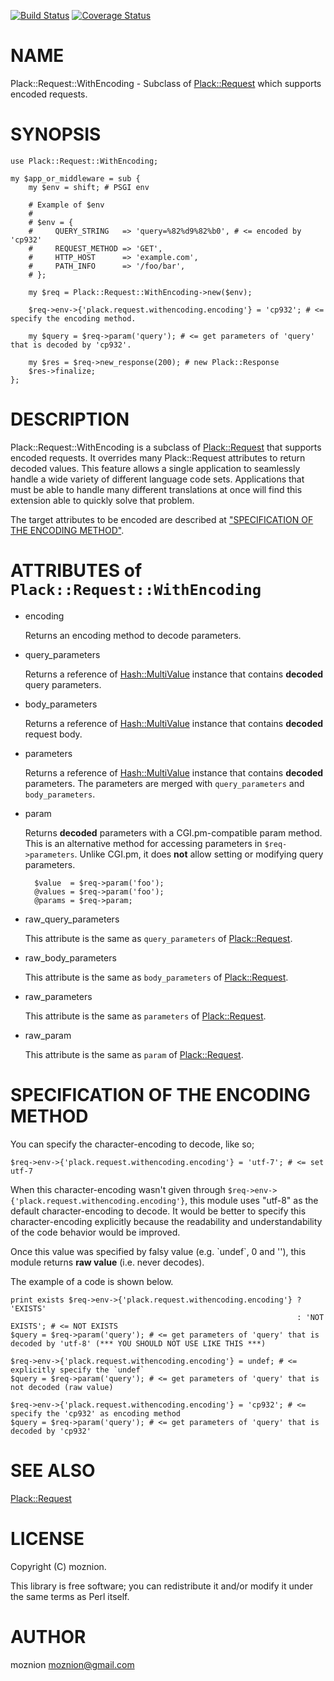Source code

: [![Build Status](https://travis-ci.org/moznion/Plack-Request-WithEncoding.svg?branch=master)](https://travis-ci.org/moznion/Plack-Request-WithEncoding) [![Coverage Status](https://img.shields.io/coveralls/moznion/Plack-Request-WithEncoding/master.svg?style=flat)](https://coveralls.io/r/moznion/Plack-Request-WithEncoding?branch=master)
# NAME

Plack::Request::WithEncoding - Subclass of [Plack::Request](https://metacpan.org/pod/Plack::Request) which supports encoded requests.

# SYNOPSIS

    use Plack::Request::WithEncoding;

    my $app_or_middleware = sub {
        my $env = shift; # PSGI env

        # Example of $env
        #
        # $env = {
        #     QUERY_STRING   => 'query=%82%d9%82%b0', # <= encoded by 'cp932'
        #     REQUEST_METHOD => 'GET',
        #     HTTP_HOST      => 'example.com',
        #     PATH_INFO      => '/foo/bar',
        # };

        my $req = Plack::Request::WithEncoding->new($env);

        $req->env->{'plack.request.withencoding.encoding'} = 'cp932'; # <= specify the encoding method.

        my $query = $req->param('query'); # <= get parameters of 'query' that is decoded by 'cp932'.

        my $res = $req->new_response(200); # new Plack::Response
        $res->finalize;
    };

# DESCRIPTION

Plack::Request::WithEncoding is a subclass of [Plack::Request](https://metacpan.org/pod/Plack::Request) that supports encoded requests. It overrides many Plack::Request attributes to return decoded values.
This feature allows a single application to seamlessly handle a wide variety of different language code sets. Applications that must be able to handle many different translations at once will find this extension able to quickly solve that problem.

The target attributes to be encoded are described at ["SPECIFICATION OF THE ENCODING METHOD"](#specification-of-the-encoding-method).

# ATTRIBUTES of `Plack::Request::WithEncoding`

- encoding

    Returns an encoding method to decode parameters.

- query\_parameters

    Returns a reference of [Hash::MultiValue](https://metacpan.org/pod/Hash::MultiValue) instance that contains **decoded** query parameters.

- body\_parameters

    Returns a reference of [Hash::MultiValue](https://metacpan.org/pod/Hash::MultiValue) instance that contains **decoded** request body.

- parameters

    Returns a reference of [Hash::MultiValue](https://metacpan.org/pod/Hash::MultiValue) instance that contains **decoded** parameters. The parameters are merged with `query_parameters` and `body_parameters`.

- param

    Returns **decoded** parameters with a CGI.pm-compatible param method. This is an alternative method for accessing parameters in
    `$req->parameters`.
    Unlike CGI.pm, it does **not** allow setting or modifying query parameters.

        $value  = $req->param('foo');
        @values = $req->param('foo');
        @params = $req->param;

- raw\_query\_parameters

    This attribute is the same as `query_parameters` of [Plack::Request](https://metacpan.org/pod/Plack::Request).

- raw\_body\_parameters

    This attribute is the same as `body_parameters` of [Plack::Request](https://metacpan.org/pod/Plack::Request).

- raw\_parameters

    This attribute is the same as `parameters` of [Plack::Request](https://metacpan.org/pod/Plack::Request).

- raw\_param

    This attribute is the same as `param` of [Plack::Request](https://metacpan.org/pod/Plack::Request).

# SPECIFICATION OF THE ENCODING METHOD

You can specify the character-encoding to decode, like so;

    $req->env->{'plack.request.withencoding.encoding'} = 'utf-7'; # <= set utf-7

When this character-encoding wasn't given through `$req->env->{'plack.request.withencoding.encoding'}`, this module uses "utf-8" as the default character-encoding to decode.
It would be better to specify this character-encoding explicitly because the readability and understandability of the code behavior would be improved.

Once this value was specified by falsy value (e.g. \`undef\`, 0 and ''), this module returns **raw value** (i.e. never decodes).

The example of a code is shown below.

    print exists $req->env->{'plack.request.withencoding.encoding'} ? 'EXISTS'
                                                                    : 'NOT EXISTS'; # <= NOT EXISTS
    $query = $req->param('query'); # <= get parameters of 'query' that is decoded by 'utf-8' (*** YOU SHOULD NOT USE LIKE THIS ***)

    $req->env->{'plack.request.withencoding.encoding'} = undef; # <= explicitly specify the `undef`
    $query = $req->param('query'); # <= get parameters of 'query' that is not decoded (raw value)

    $req->env->{'plack.request.withencoding.encoding'} = 'cp932'; # <= specify the 'cp932' as encoding method
    $query = $req->param('query'); # <= get parameters of 'query' that is decoded by 'cp932'

# SEE ALSO

[Plack::Request](https://metacpan.org/pod/Plack::Request)

# LICENSE

Copyright (C) moznion.

This library is free software; you can redistribute it and/or modify
it under the same terms as Perl itself.

# AUTHOR

moznion <moznion@gmail.com>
★ ★ ★ ★
To do: Could you return all lines from the records that include the word "contains"?

Written reply:
    Returns a reference of [Hash::MultiValue](https://metacpan.org/pod/Hash::MultiValue) instance that contains **decoded** query parameters.
    Returns a reference of [Hash::MultiValue](https://metacpan.org/pod/Hash::MultiValue) instance that contains **decoded** request body.
    Returns a reference of [Hash::MultiValue](https://metacpan.org/pod/Hash::MultiValue) instance that contains **decoded** parameters. The parameters are merged with `query_parameters` and `body_parameters`.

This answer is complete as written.